Biçimle Beliy kadar uğraşan yazar sayısı pek azdır. Glossa (dil) ve lasso (konuşma) sözleriyle oluşturulmuş Glossolalia ismini taşıyan şiir kitabında, ses üzerine bir düzyazı şiir yazmıştı. “Düz yazıda ritmi ilke kabul etmesi; dilsel ve sessel kurallar da çok çeşitlilik ve farklılık; noktalama işaretlerinin, özellikle “ve”, noktalı virgül, iki nokta üst üste ve tirenin (-) alışılmadık biçimde kullanılması; çok karmaşık tümce kuruluşları; sözcüklerin geleneksel yapısını değiştirme; ritim adına sözcükler üzerinde beklenmedik vurgu bölünmeleri; gramer kurallarına aykırılık” Beliy üslubunun kendine özgü özellikleriydi. Kısacası Beliy, bir metinde sesin, sözün, renklerin sessel ve imgesel anlamları olduğunu, biçim ve içeriğin birbirinden ayrılmaz bir bütünlük oluşturduğunu savunuyor ve bu bütünlüğü yakalamaya çalışıyordu.

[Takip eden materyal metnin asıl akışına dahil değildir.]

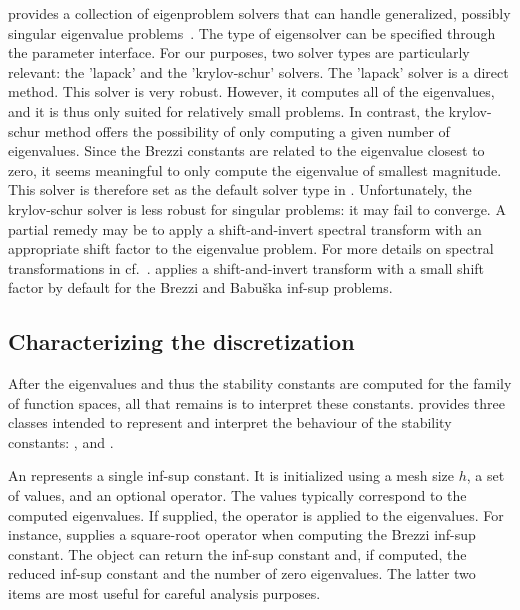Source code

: \slepc{} provides a collection of eigenproblem solvers that can handle
generalized, possibly singular eigenvalue
problems~\cite{HernandezRomanEtAl2005, slepc_users_manual}. The type
of eigensolver can be specified through the \dolfin{} parameter
interface. For our purposes, two solver types are particularly
relevant: the 'lapack' and the 'krylov-schur' solvers.  The 'lapack'
solver is a direct method. This solver is very robust. However, it
computes all of the eigenvalues, and it is thus only suited for
relatively small problems. In contrast, the krylov-schur method offers
the possibility of only computing a given number of eigenvalues. Since
the Brezzi constants are related to the eigenvalue closest to zero, it
seems meaningful to only compute the eigenvalue of smallest
magnitude. This solver is therefore set as the default solver type in
\rognesascot. Unfortunately, the krylov-schur solver is less robust
for singular problems: it may fail to converge. A partial remedy may
be to apply a shift-and-invert spectral transform with an appropriate
shift factor to the eigenvalue problem. For more details on spectral
transformations in \slepc{}
cf.~\cite{slepc_users_manual}. \rognesascot{} applies a
shift-and-invert transform with a small shift factor by default for
the Brezzi and Babu\v ska inf-sup problems.

\subsection{Characterizing the discretization}

After the eigenvalues and thus the stability constants are computed
for the family of function spaces, all that remains is to interpret
these constants. \rognesascot{} provides three classes intended to represent
and interpret the behaviour of the stability constants:
,  and
.

An  represents a single inf-sup
constant. It is initialized using a mesh size $h$, a set of values,
and an optional operator. The values typically correspond to the
computed eigenvalues. If supplied, the operator is applied to the
eigenvalues.  For instance, \rognesascot{} supplies a square-root operator
when computing the Brezzi inf-sup constant. The object can return the
inf-sup constant and, if computed, the reduced inf-sup constant and
the number of zero eigenvalues. The latter two items are most useful
for careful analysis purposes.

Klasik anlatım geleneğinden erken bir kopuşa karşılık gelmesine rağmen, Rus edebiyatını bilenler Beliy’in gelenekle yeni arasında kurduğu organik birlikteliği hemen fark edecekler. Kişilerini Gogol, Dostovyevski, Tolstoy gibi hem iç hem dış dünyalarıyla birlikte canlandırması, güçlü mekân ve doğa tasvirleri, canlı ve anlatımı güçlü diyaloglar... Üsluba geldiğimizde ise Puşkin etkisinden söz edeceğiz. “Lirizmiyle insanı büyüleyen eşsiz doğa betimleri özellikle dikkate değer. Tekdüze, uçsuz bucaksız Rusya ovaları, koşan yollar, çimen dalgaları, alevli günbatımları”...
Dört senfoni
Senfoniler kitabında Beliy’in anlatım arayışını temsil eden dört senfonisi yer alıyor; “Kuzey Senfonisi”, “Dramatik Senfoni”, “Dönüş”, “Tipiler Kadehi”...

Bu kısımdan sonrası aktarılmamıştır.